Stored items from a collection:
=== Begin Enclosure ===

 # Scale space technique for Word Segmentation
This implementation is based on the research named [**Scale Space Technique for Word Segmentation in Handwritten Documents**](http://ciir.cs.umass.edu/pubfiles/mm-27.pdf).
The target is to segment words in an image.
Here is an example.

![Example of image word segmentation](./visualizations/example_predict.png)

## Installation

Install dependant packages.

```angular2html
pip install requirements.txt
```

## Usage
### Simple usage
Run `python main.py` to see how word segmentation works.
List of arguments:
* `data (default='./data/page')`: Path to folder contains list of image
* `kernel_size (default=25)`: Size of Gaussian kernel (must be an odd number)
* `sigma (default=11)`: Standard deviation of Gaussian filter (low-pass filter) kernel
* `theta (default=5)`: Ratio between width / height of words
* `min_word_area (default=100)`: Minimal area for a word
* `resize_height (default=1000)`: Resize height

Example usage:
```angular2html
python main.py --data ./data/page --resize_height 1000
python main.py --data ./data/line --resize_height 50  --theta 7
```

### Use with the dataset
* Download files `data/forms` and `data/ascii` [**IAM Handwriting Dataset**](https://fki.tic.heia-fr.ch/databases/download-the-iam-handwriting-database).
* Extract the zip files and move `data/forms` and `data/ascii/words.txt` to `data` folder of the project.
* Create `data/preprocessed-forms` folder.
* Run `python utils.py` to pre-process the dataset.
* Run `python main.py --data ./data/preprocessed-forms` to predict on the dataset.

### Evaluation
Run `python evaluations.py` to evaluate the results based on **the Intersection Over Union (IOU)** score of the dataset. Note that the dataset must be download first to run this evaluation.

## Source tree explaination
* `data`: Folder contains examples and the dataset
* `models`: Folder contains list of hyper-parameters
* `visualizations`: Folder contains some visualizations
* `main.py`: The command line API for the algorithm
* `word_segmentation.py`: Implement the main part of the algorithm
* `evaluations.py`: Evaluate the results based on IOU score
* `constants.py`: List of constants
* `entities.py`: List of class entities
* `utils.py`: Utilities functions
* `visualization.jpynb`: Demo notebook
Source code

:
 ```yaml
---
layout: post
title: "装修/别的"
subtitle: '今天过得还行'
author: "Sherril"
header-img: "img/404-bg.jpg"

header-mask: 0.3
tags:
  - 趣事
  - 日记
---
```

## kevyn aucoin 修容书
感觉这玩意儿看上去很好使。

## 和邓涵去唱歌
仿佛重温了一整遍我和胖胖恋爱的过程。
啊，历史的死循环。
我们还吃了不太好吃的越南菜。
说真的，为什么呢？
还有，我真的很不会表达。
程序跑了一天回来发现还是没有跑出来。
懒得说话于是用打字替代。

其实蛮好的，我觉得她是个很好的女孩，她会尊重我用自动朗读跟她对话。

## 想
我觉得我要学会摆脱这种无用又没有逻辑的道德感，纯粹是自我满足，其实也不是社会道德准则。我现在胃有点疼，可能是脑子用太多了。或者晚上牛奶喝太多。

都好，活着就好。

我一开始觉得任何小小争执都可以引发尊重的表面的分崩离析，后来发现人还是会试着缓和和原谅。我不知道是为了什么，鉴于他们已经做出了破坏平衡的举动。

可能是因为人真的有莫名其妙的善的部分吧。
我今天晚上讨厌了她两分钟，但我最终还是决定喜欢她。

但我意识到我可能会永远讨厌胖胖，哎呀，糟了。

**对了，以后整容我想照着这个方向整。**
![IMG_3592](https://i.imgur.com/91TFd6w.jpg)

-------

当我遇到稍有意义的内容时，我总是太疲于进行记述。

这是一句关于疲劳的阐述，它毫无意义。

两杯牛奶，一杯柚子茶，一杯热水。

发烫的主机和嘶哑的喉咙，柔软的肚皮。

=== End Enclosure ===

**The problem**. What's wanted is each line above, transcribed with nothing altered.

**Solution to this exercise**.
 # Scale space technique for Word Segmentation
This implementation is based on the research named [**Scale Space Technique for Word Segmentation in Handwritten Documents**](http://ciir.cs.umass.edu/pubfiles/mm-27.pdf).
The target is to segment words in an image.
Here is an example.

![Example of image word segmentation](./visualizations/example_predict.png)

## Installation

Install dependant packages.

```angular2html
pip install requirements.txt
```

## Usage
### Simple usage
Run `python main.py` to see how word segmentation works.
List of arguments:
* `data (default='./data/page')`: Path to folder contains list of image
* `kernel_size (default=25)`: Size of Gaussian kernel (must be an odd number)
* `sigma (default=11)`: Standard deviation of Gaussian filter (low-pass filter) kernel
* `theta (default=5)`: Ratio between width / height of words
* `min_word_area (default=100)`: Minimal area for a word
* `resize_height (default=1000)`: Resize height

Example usage:
```angular2html
python main.py --data ./data/page --resize_height 1000
python main.py --data ./data/line --resize_height 50  --theta 7
```

### Use with the dataset
* Download files `data/forms` and `data/ascii` [**IAM Handwriting Dataset**](https://fki.tic.heia-fr.ch/databases/download-the-iam-handwriting-database).
* Extract the zip files and move `data/forms` and `data/ascii/words.txt` to `data` folder of the project.
* Create `data/preprocessed-forms` folder.
* Run `python utils.py` to pre-process the dataset.
* Run `python main.py --data ./data/preprocessed-forms` to predict on the dataset.

### Evaluation
Run `python evaluations.py` to evaluate the results based on **the Intersection Over Union (IOU)** score of the dataset. Note that the dataset must be download first to run this evaluation.

## Source tree explaination
* `data`: Folder contains examples and the dataset
* `models`: Folder contains list of hyper-parameters
* `visualizations`: Folder contains some visualizations
* `main.py`: The command line API for the algorithm
* `word_segmentation.py`: Implement the main part of the algorithm
* `evaluations.py`: Evaluate the results based on IOU score
* `constants.py`: List of constants
* `entities.py`: List of class entities
* `utils.py`: Utilities functions
* `visualization.jpynb`: Demo notebook
Source code

:
 ```yaml
---
layout: post
title: "装修/别的"
subtitle: '今天过得还行'
author: "Sherril"
header-img: "img/404-bg.jpg"

header-mask: 0.3
tags:
  - 趣事
  - 日记
---
```

## kevyn aucoin 修容书
感觉这玩意儿看上去很好使。

## 和邓涵去唱歌
仿佛重温了一整遍我和胖胖恋爱的过程。
啊，历史的死循环。
我们还吃了不太好吃的越南菜。
说真的，为什么呢？
还有，我真的很不会表达。
程序跑了一天回来发现还是没有跑出来。
懒得说话于是用打字替代。

其实蛮好的，我觉得她是个很好的女孩，她会尊重我用自动朗读跟她对话。

## 想
我觉得我要学会摆脱这种无用又没有逻辑的道德感，纯粹是自我满足，其实也不是社会道德准则。我现在胃有点疼，可能是脑子用太多了。或者晚上牛奶喝太多。

都好，活着就好。

我一开始觉得任何小小争执都可以引发尊重的表面的分崩离析，后来发现人还是会试着缓和和原谅。我不知道是为了什么，鉴于他们已经做出了破坏平衡的举动。

可能是因为人真的有莫名其妙的善的部分吧。
我今天晚上讨厌了她两分钟，但我最终还是决定喜欢她。

但我意识到我可能会永远讨厌胖胖，哎呀，糟了。

**对了，以后整容我想照着这个方向整。**
![IMG_3592](https://i.imgur.com/91TFd6w.jpg)

-------

当我遇到稍有意义的内容时，我总是太疲于进行记述。

这是一句关于疲劳的阐述，它毫无意义。

两杯牛奶，一杯柚子茶，一杯热水。

发烫的主机和嘶哑的喉咙，柔软的肚皮。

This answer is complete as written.